The fact that the interface used was sound-waves that the device recognised as matching the keyword "call" and the contact-list entry "Carol", rather than my finger touching specific areas of the screen, may be a handy feature. Of course it's a triumph of signal processing, fuzzy recognition, etc. But there's no more "understanding" involved than in the touch-screen version of the action, or in typing a command and parameter into a terminal window.

Your neurons don’t understand who carol is either, they’re just automatically responding to stimulus.
But am "I" - my consciousness, my understanding - nothing more than a collection of impulses traveling around a particular network of neurons?

We don't know.

I'd suggest that anyone who purports to give a definitive answer to that is in fact making a leap of faith - in one direction or another.

> If listening to a request and executing a command is understanding, then computers have been understanding us for a long time. Even without the latest advances in AI.
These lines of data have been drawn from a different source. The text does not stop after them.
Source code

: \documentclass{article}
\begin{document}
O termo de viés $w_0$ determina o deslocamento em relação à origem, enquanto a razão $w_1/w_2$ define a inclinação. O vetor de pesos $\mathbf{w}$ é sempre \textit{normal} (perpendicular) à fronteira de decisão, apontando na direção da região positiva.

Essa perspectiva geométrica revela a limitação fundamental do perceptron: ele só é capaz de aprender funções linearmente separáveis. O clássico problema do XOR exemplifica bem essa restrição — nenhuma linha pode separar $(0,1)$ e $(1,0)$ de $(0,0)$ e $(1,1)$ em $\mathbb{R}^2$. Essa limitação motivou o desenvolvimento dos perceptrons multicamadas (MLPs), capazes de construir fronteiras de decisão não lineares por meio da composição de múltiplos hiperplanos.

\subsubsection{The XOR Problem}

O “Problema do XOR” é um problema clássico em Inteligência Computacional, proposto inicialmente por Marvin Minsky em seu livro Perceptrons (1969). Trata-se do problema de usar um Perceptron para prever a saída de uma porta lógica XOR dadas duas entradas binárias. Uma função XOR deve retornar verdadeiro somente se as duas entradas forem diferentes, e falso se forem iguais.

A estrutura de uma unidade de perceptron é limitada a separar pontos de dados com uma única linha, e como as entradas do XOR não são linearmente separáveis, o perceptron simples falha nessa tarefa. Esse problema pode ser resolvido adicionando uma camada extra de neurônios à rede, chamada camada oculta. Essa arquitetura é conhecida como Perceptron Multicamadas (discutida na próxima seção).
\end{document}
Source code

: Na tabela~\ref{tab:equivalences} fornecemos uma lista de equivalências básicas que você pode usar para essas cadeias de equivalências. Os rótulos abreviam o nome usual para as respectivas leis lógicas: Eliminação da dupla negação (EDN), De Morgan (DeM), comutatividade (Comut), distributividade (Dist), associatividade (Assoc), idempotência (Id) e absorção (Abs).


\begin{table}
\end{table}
I think this is a reasonable thing to say, in the limited way he has defined ‘understanding’. People forget what a titanic achievement that user interfaces that allow us to communicate our intentions to a computer and receive a relevant response actually are, whether it’s using a voice or clicking a button.

But do we communicate with a mechanical slot machine when we push a coin in and then pull the lever?
The problem is with the hype which leads many to believe that we are close to building systems which can understand us.

The problem with the hype is that we are nowhere close to building systems that understand anything.

All we've built are calculators on steroids so far.

Worse, we've build a conceptualisation of these phenomena that renders us as calculators on steroids! I don't think it's feasible to account for or describe anything more with the ideas we have so far.
Yes, and not helped by the optimistic appropriation of words like "intelligence" and "learning" to describe the main lines of research.